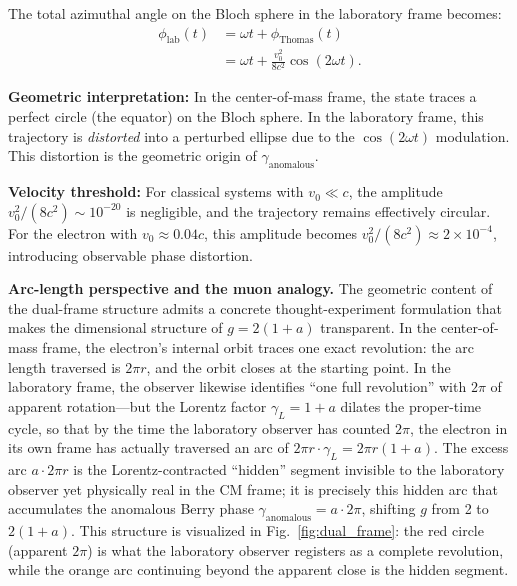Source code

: \documentclass[%
 reprint,
 amsmath,amssymb,
 aps,
 prb,
]{revtex4-2}
\numberwithin{equation}{section}
\theoremstyle{definition}
\theoremstyle{remark}
\begin{document}
The total azimuthal angle on the Bloch sphere in the laboratory frame becomes:
\begin{equation}
\begin{split}
\phi_{\text{lab}}(t) &= \omega t + \phi_{\text{Thomas}}(t) \\
&= \omega t + \frac{v_0^2}{8c^2}\cos(2\omega t).
\end{split}
\label{eq:phi_lab_distorted}
\end{equation}

\textbf{Geometric interpretation:} In the center-of-mass frame, the state traces a perfect circle (the equator) on the Bloch sphere. In the laboratory frame, this trajectory is \emph{distorted} into a perturbed ellipse due to the $\cos(2\omega t)$ modulation. This distortion is the geometric origin of $\gamma_{\text{anomalous}}$.

\textbf{Velocity threshold:} For classical systems with $v_0 \ll c$, the amplitude $v_0^2/(8c^2) \sim 10^{-20}$ is negligible, and the trajectory remains effectively circular. For the electron with $v_0 \approx 0.04c$, this amplitude becomes $v_0^2/(8c^2) \approx 2 \times 10^{-4}$, introducing observable phase distortion.

\textbf{Arc-length perspective and the muon analogy.} The geometric content of the dual-frame structure admits a concrete thought-experiment formulation that makes the dimensional structure of $g = 2(1+a)$ transparent. In the center-of-mass frame, the electron's internal orbit traces one exact revolution: the arc length traversed is $2\pi r$, and the orbit closes at the starting point. In the laboratory frame, the observer likewise identifies ``one full revolution'' with $2\pi$ of apparent rotation---but the Lorentz factor $\gamma_L = 1+a$ dilates the proper-time cycle, so that by the time the laboratory observer has counted $2\pi$, the electron in its own frame has actually traversed an arc of $2\pi r \cdot \gamma_L = 2\pi r(1+a)$. The excess arc $a \cdot 2\pi r$ is the Lorentz-contracted ``hidden'' segment invisible to the laboratory observer yet physically real in the CM frame; it is precisely this hidden arc that accumulates the anomalous Berry phase $\gamma_{\text{anomalous}} = a \cdot 2\pi$, shifting $g$ from 2 to $2(1+a)$. This structure is visualized in Fig.~\ref{fig:dual_frame}: the red circle (apparent $2\pi$) is what the laboratory observer registers as a complete revolution, while the orange arc continuing beyond the apparent close is the hidden segment.
\end{document}
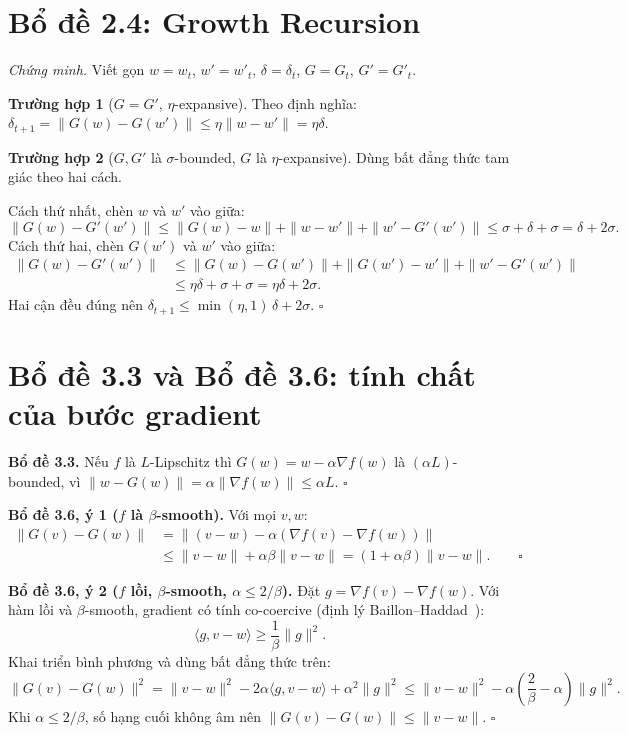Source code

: \section{Bổ đề 2.4: Growth Recursion}

\textit{Chứng minh.} Viết gọn $w = w_t$, $w' = w'_t$, $\delta = \delta_t$, $G = G_t$, $G' = G'_t$.

\textbf{Trường hợp 1} ($G = G'$, $\eta$-expansive). Theo định nghĩa: $\delta_{t+1} = \|G(w) - G(w')\| \le \eta\|w - w'\| = \eta\delta$.

\textbf{Trường hợp 2} ($G, G'$ là $\sigma$-bounded, $G$ là $\eta$-expansive). Dùng bất đẳng thức tam giác theo hai cách.

Cách thứ nhất, chèn $w$ và $w'$ vào giữa:
\[
\|G(w) - G'(w')\| \le \|G(w) - w\| + \|w - w'\| + \|w' - G'(w')\| \le \sigma + \delta + \sigma = \delta + 2\sigma.
\]
Cách thứ hai, chèn $G(w')$ và $w'$ vào giữa:
\[
\begin{aligned}
\|G(w) - G'(w')\| &\le \|G(w) - G(w')\| + \|G(w') - w'\| + \|w' - G'(w')\| \\
&\le \eta\delta + \sigma + \sigma = \eta\delta + 2\sigma.
\end{aligned}
\]
Hai cận đều đúng nên $\delta_{t+1} \le \min(\eta, 1)\,\delta + 2\sigma$. $\square$

\section{Bổ đề 3.3 và Bổ đề 3.6: tính chất của bước gradient}

\textbf{Bổ đề 3.3.} Nếu $f$ là $L$-Lipschitz thì $G(w) = w - \alpha\nabla f(w)$ là $(\alpha L)$-bounded, vì $\|w - G(w)\| = \alpha\|\nabla f(w)\| \le \alpha L$. $\square$

\textbf{Bổ đề 3.6, ý 1 ($f$ là $\beta$-smooth).} Với mọi $v, w$:
\[
\begin{aligned}
\|G(v) - G(w)\| &= \|(v - w) - \alpha(\nabla f(v) - \nabla f(w))\| \\
&\le \|v - w\| + \alpha\beta\|v - w\| = (1 + \alpha\beta)\|v - w\|. \qquad \square
\end{aligned}
\]

\textbf{Bổ đề 3.6, ý 2 ($f$ lồi, $\beta$-smooth, $\alpha \le 2/\beta$).} Đặt $g = \nabla f(v) - \nabla f(w)$. Với hàm lồi và $\beta$-smooth, gradient có tính co-coercive (định lý Baillon--Haddad~\cite{nesterov2004introductory}):
\[
\langle g, v - w\rangle \ge \frac{1}{\beta}\|g\|^2.
\]
Khai triển bình phương và dùng bất đẳng thức trên:
\[
\|G(v) - G(w)\|^2 = \|v - w\|^2 - 2\alpha\langle g, v - w\rangle + \alpha^2\|g\|^2 \le \|v - w\|^2 - \alpha\left(\frac{2}{\beta} - \alpha\right)\|g\|^2.
\]
Khi $\alpha \le 2/\beta$, số hạng cuối không âm nên $\|G(v) - G(w)\| \le \|v - w\|$. $\square$

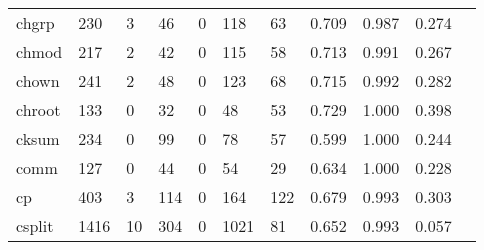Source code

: \begin{longtable}{lp{1.10cm}p{1.10cm}p{1.10cm}p{1.10cm}p{1.10cm}p{1.10cm}p{1.10cm}p{1.10cm}p{1.10cm}p{1.10cm}}
chgrp     &                    230 &                                  3 &                                46 &                                0 &                               118 &                              63 &                          0.709 &                                 0.987 &                               0.274 \\
chmod     &                    217 &                                  2 &                                42 &                                0 &                               115 &                              58 &                          0.713 &                                 0.991 &                               0.267 \\
chown     &                    241 &                                  2 &                                48 &                                0 &                               123 &                              68 &                          0.715 &                                 0.992 &                               0.282 \\
chroot    &                    133 &                                  0 &                                32 &                                0 &                                48 &                              53 &                          0.729 &                                 1.000 &                               0.398 \\
cksum     &                    234 &                                  0 &                                99 &                                0 &                                78 &                              57 &                          0.599 &                                 1.000 &                               0.244 \\
comm      &                    127 &                                  0 &                                44 &                                0 &                                54 &                              29 &                          0.634 &                                 1.000 &                               0.228 \\
cp        &                    403 &                                  3 &                               114 &                                0 &                               164 &                             122 &                          0.679 &                                 0.993 &                               0.303 \\
csplit    &                   1416 &                                 10 &                               304 &                                0 &                              1021 &                              81 &                          0.652 &                                 0.993 &                               0.057 \\

\end{longtable}

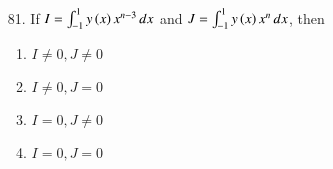 \documentclass[journal,12pt,onecolumn]{IEEEtran}
\theoremstyle{remark}
\begin{document}
\begin{enumerate}
\begin{multicols}{4}
\begin{enumerate}
			\columnbreak
			\item greater than $n + 1$
		\end{enumerate}
	\end{multicols}
\item[81.] If $I = \int_{-1}^{1} y\left(x\right)x^{n-3} \, dx$ and $J = \int_{-1}^{1} y\left(x\right)x^{n} \, dx$, then 
		\hfill{}
        \begin{multicols}{4}
		\begin{enumerate}
			\item $I \ne 0, J \ne 0$ 
			\columnbreak
			\item $I \ne 0, J = 0$
			\columnbreak
			\item $I = 0, J \ne 0$
			\columnbreak
        \item $I = 0, J = 0$
		\end{enumerate}
	\end{multicols}


\end{enumerate}
\end{document}
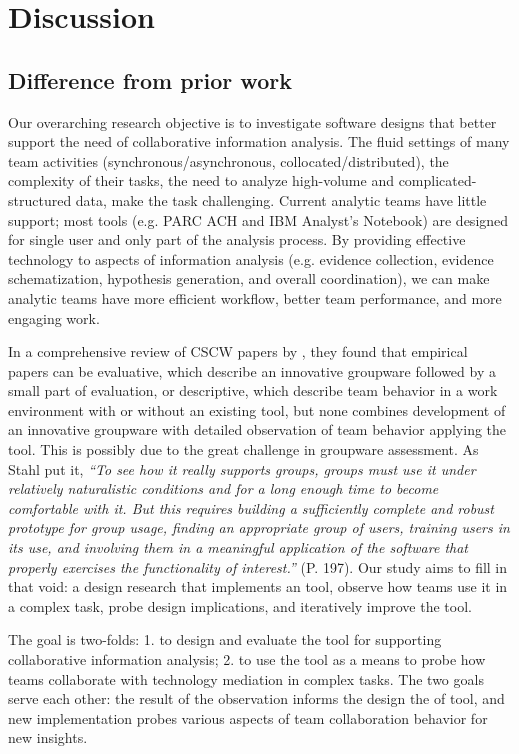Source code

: \section{Discussion}

\subsection{Difference from prior work}

Our overarching research objective is to investigate software designs that better support the need of collaborative information analysis. The fluid settings of many team activities (synchronous/asynchronous, collocated/distributed), the complexity of their tasks, the need to analyze high-volume and complicated-structured data, make the task challenging. Current analytic teams have little support; most tools (e.g. PARC ACH and IBM Analyst's Notebook) are designed for single user and only part of the analysis process. By providing effective technology to aspects of information analysis (e.g. evidence collection, evidence schematization, hypothesis generation, and overall coordination), we can make analytic teams have more efficient workflow, better team performance, and more engaging work. 

In a comprehensive review of CSCW papers by \cite{Wainer2007}, they found that empirical papers can be evaluative, which describe an innovative groupware followed by a small part of evaluation, or descriptive, which describe team behavior in a work environment with or without an existing tool, but none combines development of an innovative groupware with detailed observation of team behavior applying the tool. This is possibly due to the great challenge in groupware assessment. As Stahl \cite{Stahl2006} put it, \textit{``To see how it really supports groups, groups must use it under relatively naturalistic conditions and for a long enough time to become comfortable with it. But this requires building a sufficiently complete and robust prototype for group usage, finding an appropriate group of users, training users in its use, and involving them in a meaningful application of the software that properly exercises the functionality of interest.''} (P. 197). Our study aims to fill in that void: a design research that implements an tool, observe how teams use it in a complex task, probe design implications, and iteratively improve the tool.

The goal is two-folds: 1. to design and evaluate the tool for supporting collaborative information analysis; 2. to use the tool as a means to probe how teams collaborate with technology mediation in complex tasks. The two goals serve each other: the result of the observation informs the design the of tool, and new implementation probes various aspects of team collaboration behavior for new insights.

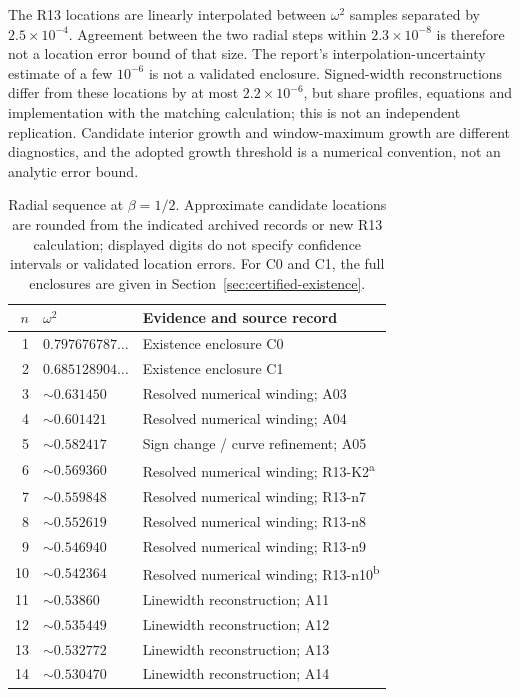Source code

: \documentclass[a4paper,11pt]{article}
\begin{document}
The R13 locations are linearly interpolated between $\omega^2$ samples
separated by $2.5\times10^{-4}$. Agreement between the two radial steps
within $2.3\times10^{-8}$ is therefore not a location error bound of that
size. The report's interpolation-uncertainty estimate of a few $10^{-6}$
is not a validated enclosure. Signed-width reconstructions differ from
these locations by at most $2.2\times10^{-6}$, but share profiles,
equations and implementation with the matching calculation; this is not
an independent replication. Candidate interior growth and window-maximum
growth are different diagnostics, and the adopted growth threshold is
a numerical convention, not an analytic error bound.
\begin{table}[htbp]\centering\small
\caption{Radial sequence at $\beta=1/2$. Approximate candidate locations
are rounded from the indicated archived records or new R13 calculation;
displayed digits
do not specify confidence intervals or validated location errors.
For C0 and C1, the full enclosures are given in
Section~\ref{sec:certified-existence}.}
\label{tab:ladder}
\begin{tabular}{rll}\toprule
$n$&$\omega^2$&Evidence and source record\\\midrule
1&$0.797676787\ldots$&Existence enclosure C0\\
2&$0.685128904\ldots$&Existence enclosure C1\\
3&$\sim0.631450$&Resolved numerical winding; A03\\
4&$\sim0.601421$&Resolved numerical winding; A04\\
5&$\sim0.582417$&Sign change / curve refinement; A05\\
6&$\sim0.569360$&Resolved numerical winding; R13-K2\textsuperscript{a}\\
7&$\sim0.559848$&Resolved numerical winding; R13-n7\\
8&$\sim0.552619$&Resolved numerical winding; R13-n8\\
9&$\sim0.546940$&Resolved numerical winding; R13-n9\\
10&$\sim0.542364$&Resolved numerical winding; R13-n10\textsuperscript{b}\\
11&$\sim0.53860$&Linewidth reconstruction; A11\\
12&$\sim0.535449$&Linewidth reconstruction; A12\\
13&$\sim0.532772$&Linewidth reconstruction; A13\\
14&$\sim0.530470$&Linewidth reconstruction; A14\\

\end{tabular}
\end{table}
\end{document}
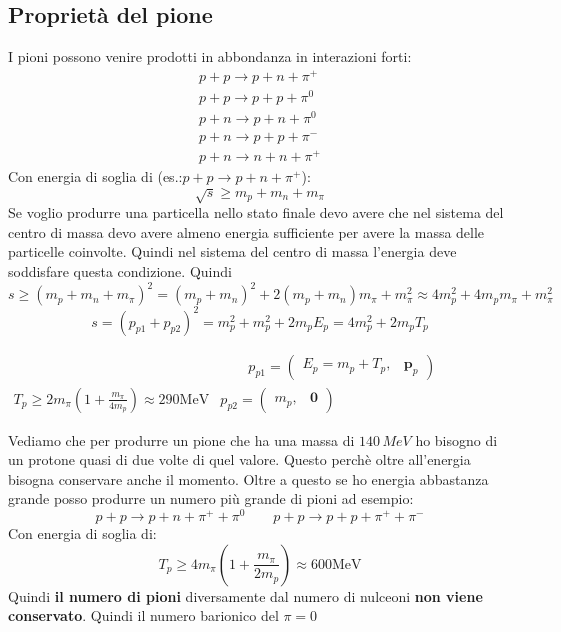 \subsection{Proprietà del pione}
I pioni possono venire prodotti in abbondanza in interazioni forti:
\begin{align*}
    p+p \rightarrow p+n+\pi^{+} \\  p+p \rightarrow p+p+\pi^0 \\ p+n \rightarrow p+n+\pi^0 \\  p+n \rightarrow p+p+\pi^{-} \\  p+n \rightarrow n+n+\pi^{+}
\end{align*}
Con energia di soglia di (es.:$p+p \rightarrow p+n+\pi^{+}$):
\begin{equation*}
    \sqrt{s}\ge m_p+m_n+m_\pi
\end{equation*}
Se voglio produrre una particella nello stato finale devo avere che nel sistema del centro di massa devo avere almeno energia sufficiente per avere la massa delle particelle coinvolte. Quindi nel sistema del centro di massa l'energia deve soddisfare questa condizione. Quindi
\begin{equation*}
    s\ge\left(m_p+m_n+m_\pi\right)^2=\left(m_p+m_n\right)^2+2\left(m_p+m_n\right) m_\pi+m_\pi^2 \approx 4 m_p^2+4 m_p m_\pi+m_\pi^2
\end{equation*}
\begin{equation*}
    s=\left(p_{p 1}+p_{p 2}\right)^2=m_p^2+m_p^2+2 m_p E_p=4 m_p^2+2 m_p T_p
\end{equation*}


$\begin{array}{lc}
& \qquad p_{p 1}=\left(\begin{array}{ll}E_p=m_p+T_p, & \mathbf{p}_p\end{array}\right) \\ T_p \geq 2 m_\pi\left(1+\frac{m_\pi}{4 m_p}\right) \approx 290 \mathrm{MeV} & p_{p 2}=\left(\begin{array}{ll}m_p, & \mathbf{0}\end{array}\right)\end{array}$

Vediamo che per produrre un pione che ha una massa di $140\,MeV$ ho bisogno di un protone quasi di due volte di quel valore. Questo perchè oltre all'energia bisogna conservare anche il momento. Oltre a questo se ho energia abbastanza grande posso produrre un numero più grande di pioni ad esempio:
\begin{equation*}
    p+p\to p+n+\pi^++\pi^0 \qquad p+p\to p+p+\pi^++\pi^-
\end{equation*}
Con energia di soglia di:
\begin{equation*}
    T_p \geq 4 m_\pi\left(1+\frac{m_\pi}{2 m_p}\right) \approx 600 \mathrm{MeV}
\end{equation*}
Quindi \textbf{il numero di pioni} diversamente dal numero di nulceoni \textbf{non viene conservato}. Quindi il numero barionico del $\pi=0$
---------------
Problem to work on: Take the lines from the start of the entries through the line containing "frame, the state" and set them down exactly, leaving out every picture.

Exercise response:
Source code

: \documentclass[%
 reprint,
 amsmath,amssymb,
 aps,
 prb,
]{revtex4-2}
\numberwithin{equation}{section}
\theoremstyle{definition}
\theoremstyle{remark}
\begin{document}
The total azimuthal angle on the Bloch sphere in the laboratory frame becomes:
\begin{equation}
\begin{split}
\phi_{\text{lab}}(t) &= \omega t + \phi_{\text{Thomas}}(t) \\
&= \omega t + \frac{v_0^2}{8c^2}\cos(2\omega t).
\end{split}
\label{eq:phi_lab_distorted}
\end{equation}

\textbf{Geometric interpretation:} In the center-of-mass frame, the state traces a perfect circle (the equator) on the Bloch sphere. In the laboratory frame, this trajectory is \emph{distorted} into a perturbed ellipse due to the $\cos(2\omega t)$ modulation. This distortion is the geometric origin of $\gamma_{\text{anomalous}}$.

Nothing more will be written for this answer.